刑事裁判の再審制度見直しを検討する法制審議会部会に臨む委員ら=21日午前、法務省

 刑事裁判の再審制度見直しを検討する法制審議会部会の初会合が21日、法務省で開かれた。刑事訴訟法の関連規定は1948年の制定から一度も改正されておらず、近年は審理の長期化といった課題が顕在化するケースが続出。冤罪被害の早期救済を果たすための制度実現に向け、法改正も視野に専門家らが議論を進める。初会合では論点に関し意見交換する。

 部会の委員は法曹三者や刑事法学者ら14人で、日弁連「再審法改正推進室長」の鴨志田祐美弁護士や、元裁判官の村山浩昭弁護士らを選出。村山氏は2014年に静岡地裁の裁判長として、静岡県一家4人殺害事件で袴田巌さんの再審開始を認めた。
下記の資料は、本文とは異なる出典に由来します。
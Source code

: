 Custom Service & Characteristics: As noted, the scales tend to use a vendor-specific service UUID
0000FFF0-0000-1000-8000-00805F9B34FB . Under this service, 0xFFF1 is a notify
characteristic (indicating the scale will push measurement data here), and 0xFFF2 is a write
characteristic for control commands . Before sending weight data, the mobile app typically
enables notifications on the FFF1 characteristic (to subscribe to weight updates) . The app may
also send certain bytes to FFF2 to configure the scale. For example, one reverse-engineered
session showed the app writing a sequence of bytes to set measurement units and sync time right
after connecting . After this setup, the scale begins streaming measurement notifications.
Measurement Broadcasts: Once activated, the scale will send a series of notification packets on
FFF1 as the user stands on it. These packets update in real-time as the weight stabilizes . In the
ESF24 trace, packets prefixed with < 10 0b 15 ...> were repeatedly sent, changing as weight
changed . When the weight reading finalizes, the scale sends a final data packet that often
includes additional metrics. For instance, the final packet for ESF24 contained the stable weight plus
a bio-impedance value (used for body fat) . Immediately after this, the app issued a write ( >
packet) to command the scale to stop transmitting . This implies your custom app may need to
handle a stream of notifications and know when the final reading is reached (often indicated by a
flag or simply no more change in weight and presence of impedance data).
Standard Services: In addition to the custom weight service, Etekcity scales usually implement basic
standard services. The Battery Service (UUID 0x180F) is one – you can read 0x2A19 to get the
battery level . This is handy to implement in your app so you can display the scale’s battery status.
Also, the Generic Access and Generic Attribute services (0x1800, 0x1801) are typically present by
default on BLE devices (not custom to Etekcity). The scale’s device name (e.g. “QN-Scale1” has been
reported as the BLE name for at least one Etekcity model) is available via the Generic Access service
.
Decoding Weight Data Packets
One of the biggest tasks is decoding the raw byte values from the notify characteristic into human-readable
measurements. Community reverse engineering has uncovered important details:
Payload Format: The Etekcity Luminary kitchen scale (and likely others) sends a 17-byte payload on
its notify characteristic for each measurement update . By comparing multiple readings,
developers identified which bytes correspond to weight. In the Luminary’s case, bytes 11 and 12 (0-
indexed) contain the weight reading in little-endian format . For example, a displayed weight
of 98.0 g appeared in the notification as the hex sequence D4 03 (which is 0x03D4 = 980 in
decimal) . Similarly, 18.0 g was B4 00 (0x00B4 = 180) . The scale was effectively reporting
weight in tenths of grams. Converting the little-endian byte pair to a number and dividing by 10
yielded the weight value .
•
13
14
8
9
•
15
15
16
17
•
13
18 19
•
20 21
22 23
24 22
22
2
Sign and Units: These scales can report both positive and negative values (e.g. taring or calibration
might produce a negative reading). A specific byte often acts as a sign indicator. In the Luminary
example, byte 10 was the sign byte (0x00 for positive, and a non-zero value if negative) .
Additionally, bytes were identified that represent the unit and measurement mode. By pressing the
 制度を巡っては、確定死刑囚だった袴田さんの再審無罪が昨年10月に確定。1986年の福井中3殺害事件で懲役7年が確定し服役した前川彰司さんの再審公判も今年3月に始まり、7月に無罪が言い渡される公算が大きい。

 法務省は現行制度の修正に慎重な立場だったが、袴田さんの無罪などで法改正を求める声が高まり、法相が3月に見直しを諮問していた。